=== DATA FOR REVIEW ===
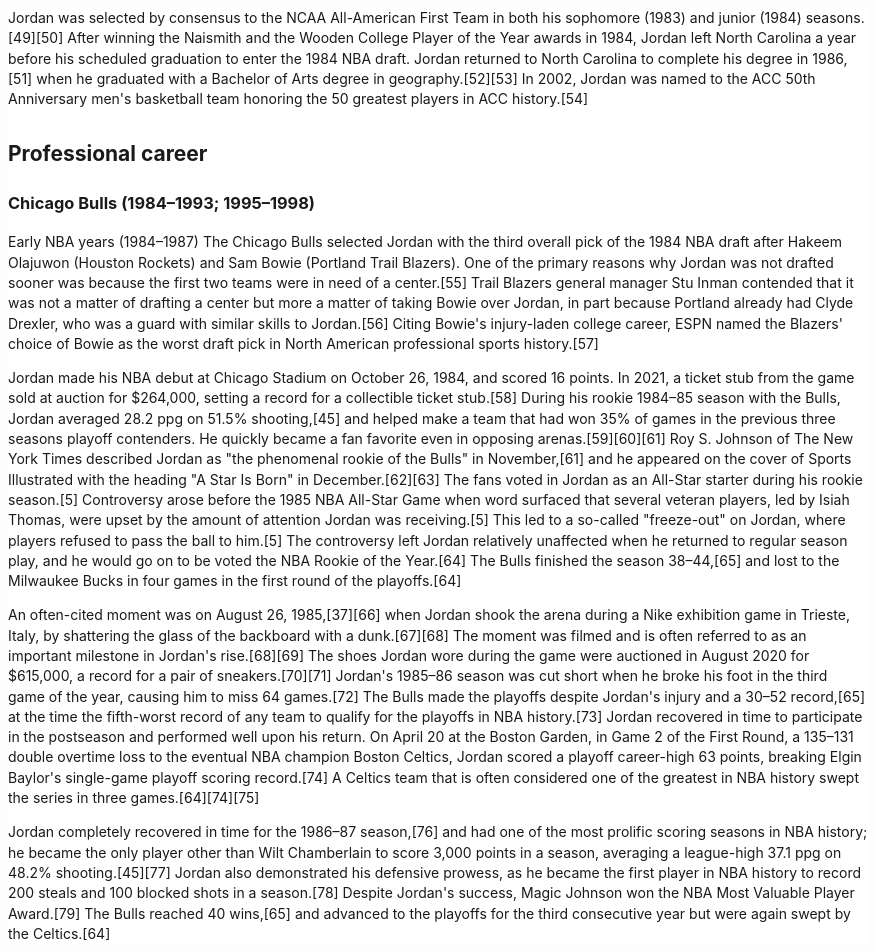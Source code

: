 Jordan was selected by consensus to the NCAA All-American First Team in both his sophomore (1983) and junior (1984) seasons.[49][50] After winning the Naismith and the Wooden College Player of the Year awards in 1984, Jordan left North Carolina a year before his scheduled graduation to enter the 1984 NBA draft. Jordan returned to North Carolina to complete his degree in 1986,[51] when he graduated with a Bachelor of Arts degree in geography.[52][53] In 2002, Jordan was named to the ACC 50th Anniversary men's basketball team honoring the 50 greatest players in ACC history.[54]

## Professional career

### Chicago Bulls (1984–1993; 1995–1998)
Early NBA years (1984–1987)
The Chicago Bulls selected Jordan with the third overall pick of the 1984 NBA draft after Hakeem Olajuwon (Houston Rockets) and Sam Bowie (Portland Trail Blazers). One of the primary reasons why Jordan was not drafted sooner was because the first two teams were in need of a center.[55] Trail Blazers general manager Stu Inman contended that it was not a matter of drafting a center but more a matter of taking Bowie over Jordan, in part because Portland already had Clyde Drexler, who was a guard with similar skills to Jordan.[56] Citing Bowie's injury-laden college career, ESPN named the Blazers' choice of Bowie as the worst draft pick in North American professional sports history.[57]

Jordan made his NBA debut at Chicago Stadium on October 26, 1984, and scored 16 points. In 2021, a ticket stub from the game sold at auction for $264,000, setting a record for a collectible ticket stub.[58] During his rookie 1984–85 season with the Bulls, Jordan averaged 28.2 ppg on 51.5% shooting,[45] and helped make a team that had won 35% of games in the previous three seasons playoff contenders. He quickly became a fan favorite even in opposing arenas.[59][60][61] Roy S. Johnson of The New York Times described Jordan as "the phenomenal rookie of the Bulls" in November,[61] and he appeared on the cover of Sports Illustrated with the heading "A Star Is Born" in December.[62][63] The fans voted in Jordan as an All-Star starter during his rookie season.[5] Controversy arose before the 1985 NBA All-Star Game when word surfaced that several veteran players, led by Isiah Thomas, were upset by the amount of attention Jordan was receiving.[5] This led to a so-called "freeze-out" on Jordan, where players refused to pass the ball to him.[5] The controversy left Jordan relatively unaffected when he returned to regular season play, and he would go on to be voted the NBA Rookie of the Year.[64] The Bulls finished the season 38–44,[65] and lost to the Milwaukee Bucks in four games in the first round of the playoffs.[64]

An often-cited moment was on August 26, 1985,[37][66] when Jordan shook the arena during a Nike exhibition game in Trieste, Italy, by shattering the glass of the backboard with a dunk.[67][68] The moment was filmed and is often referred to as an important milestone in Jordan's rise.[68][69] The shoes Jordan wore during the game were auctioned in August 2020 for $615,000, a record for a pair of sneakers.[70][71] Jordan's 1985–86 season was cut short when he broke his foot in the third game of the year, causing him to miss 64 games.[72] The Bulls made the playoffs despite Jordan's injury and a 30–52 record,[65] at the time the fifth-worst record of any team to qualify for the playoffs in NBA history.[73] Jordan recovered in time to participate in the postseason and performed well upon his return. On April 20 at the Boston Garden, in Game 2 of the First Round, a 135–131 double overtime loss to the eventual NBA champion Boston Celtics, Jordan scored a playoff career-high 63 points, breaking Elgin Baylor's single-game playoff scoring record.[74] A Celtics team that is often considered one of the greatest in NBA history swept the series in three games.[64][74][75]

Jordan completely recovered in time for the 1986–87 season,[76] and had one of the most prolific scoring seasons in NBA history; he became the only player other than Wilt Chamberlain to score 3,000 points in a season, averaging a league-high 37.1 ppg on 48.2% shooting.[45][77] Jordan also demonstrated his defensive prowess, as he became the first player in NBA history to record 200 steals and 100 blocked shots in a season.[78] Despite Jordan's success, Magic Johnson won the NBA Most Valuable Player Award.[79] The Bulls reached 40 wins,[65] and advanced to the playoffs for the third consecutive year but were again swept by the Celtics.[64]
===
=== DATA FOR REVIEW ===
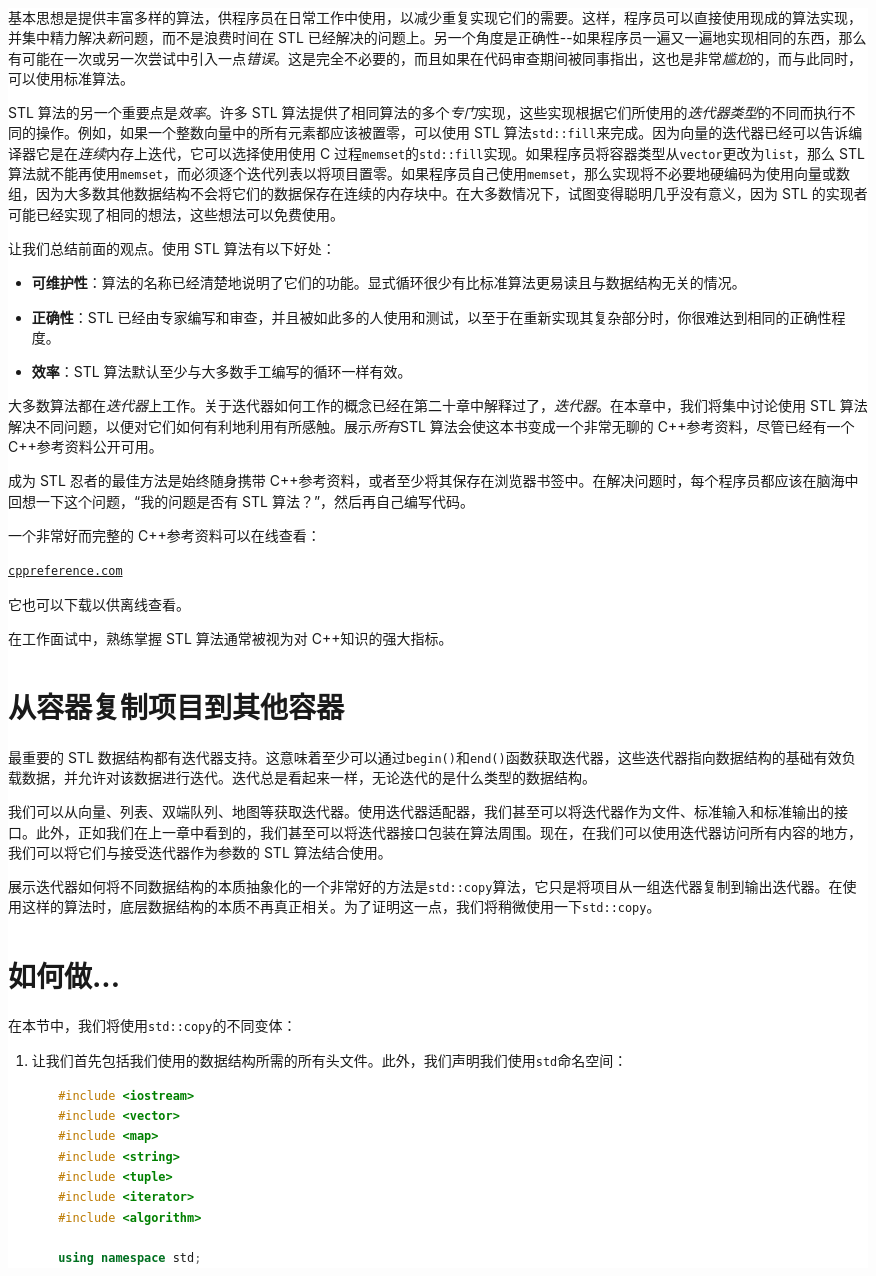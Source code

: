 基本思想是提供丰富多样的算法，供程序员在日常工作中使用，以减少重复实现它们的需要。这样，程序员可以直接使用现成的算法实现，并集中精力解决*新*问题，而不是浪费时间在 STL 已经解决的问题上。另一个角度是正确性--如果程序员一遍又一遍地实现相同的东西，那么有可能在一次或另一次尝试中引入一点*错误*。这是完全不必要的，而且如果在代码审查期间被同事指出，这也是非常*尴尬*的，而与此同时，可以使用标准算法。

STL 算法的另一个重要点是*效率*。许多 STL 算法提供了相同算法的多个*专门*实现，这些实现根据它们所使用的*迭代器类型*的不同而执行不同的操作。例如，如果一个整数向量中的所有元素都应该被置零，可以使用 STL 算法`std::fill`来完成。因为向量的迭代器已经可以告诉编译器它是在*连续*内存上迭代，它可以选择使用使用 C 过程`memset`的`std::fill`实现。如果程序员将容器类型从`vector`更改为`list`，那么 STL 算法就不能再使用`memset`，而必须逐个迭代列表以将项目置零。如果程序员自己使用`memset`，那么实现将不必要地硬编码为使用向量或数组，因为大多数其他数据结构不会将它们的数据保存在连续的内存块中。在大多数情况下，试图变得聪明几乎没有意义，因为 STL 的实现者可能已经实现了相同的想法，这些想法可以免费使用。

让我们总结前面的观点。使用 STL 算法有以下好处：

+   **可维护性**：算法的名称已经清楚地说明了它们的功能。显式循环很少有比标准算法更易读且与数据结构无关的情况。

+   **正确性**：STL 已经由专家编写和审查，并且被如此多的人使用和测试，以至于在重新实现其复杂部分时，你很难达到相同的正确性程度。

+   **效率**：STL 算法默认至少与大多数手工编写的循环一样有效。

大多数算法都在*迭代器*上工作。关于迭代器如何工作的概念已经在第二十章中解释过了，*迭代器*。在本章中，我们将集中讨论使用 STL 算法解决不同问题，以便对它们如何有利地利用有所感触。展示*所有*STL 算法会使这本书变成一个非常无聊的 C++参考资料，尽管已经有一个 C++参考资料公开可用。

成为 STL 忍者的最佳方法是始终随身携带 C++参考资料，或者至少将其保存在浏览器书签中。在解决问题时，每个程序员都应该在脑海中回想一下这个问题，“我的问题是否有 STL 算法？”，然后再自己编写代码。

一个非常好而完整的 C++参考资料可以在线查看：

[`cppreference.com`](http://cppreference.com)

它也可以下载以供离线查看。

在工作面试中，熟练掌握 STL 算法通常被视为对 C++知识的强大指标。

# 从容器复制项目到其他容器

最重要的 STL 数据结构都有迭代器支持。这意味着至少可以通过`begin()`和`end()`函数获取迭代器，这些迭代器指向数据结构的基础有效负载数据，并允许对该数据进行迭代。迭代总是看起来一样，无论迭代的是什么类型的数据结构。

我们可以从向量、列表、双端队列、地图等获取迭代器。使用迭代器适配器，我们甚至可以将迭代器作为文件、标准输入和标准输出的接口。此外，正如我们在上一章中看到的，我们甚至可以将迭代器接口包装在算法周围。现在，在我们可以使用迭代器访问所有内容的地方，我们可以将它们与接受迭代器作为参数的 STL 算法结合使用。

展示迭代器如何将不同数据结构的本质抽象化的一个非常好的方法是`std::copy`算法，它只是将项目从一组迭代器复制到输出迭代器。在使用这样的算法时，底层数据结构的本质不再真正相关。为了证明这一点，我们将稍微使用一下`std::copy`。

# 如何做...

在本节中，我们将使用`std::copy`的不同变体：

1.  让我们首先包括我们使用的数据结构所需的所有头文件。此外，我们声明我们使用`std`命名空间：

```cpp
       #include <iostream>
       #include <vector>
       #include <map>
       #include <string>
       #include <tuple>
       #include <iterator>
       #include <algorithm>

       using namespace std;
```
===
=== DATA FOR REVIEW ===
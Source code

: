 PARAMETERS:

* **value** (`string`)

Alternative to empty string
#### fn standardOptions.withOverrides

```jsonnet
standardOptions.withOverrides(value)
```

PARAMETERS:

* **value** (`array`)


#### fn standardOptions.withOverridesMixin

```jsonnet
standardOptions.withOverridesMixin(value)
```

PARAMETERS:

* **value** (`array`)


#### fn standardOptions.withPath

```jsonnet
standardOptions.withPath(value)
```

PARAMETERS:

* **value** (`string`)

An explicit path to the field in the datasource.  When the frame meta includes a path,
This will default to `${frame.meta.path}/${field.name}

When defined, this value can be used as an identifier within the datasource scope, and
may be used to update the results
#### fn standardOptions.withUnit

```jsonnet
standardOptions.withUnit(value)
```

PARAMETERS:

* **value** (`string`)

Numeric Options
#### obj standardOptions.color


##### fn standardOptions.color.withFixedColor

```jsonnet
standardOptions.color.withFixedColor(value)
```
===
YOUR OBJECTIVE
If a line in the records contains the word "datasource", copy it.

RESPONSE
An explicit path to the field in the datasource.  When the frame meta includes a path,
When defined, this value can be used as an identifier within the datasource scope, and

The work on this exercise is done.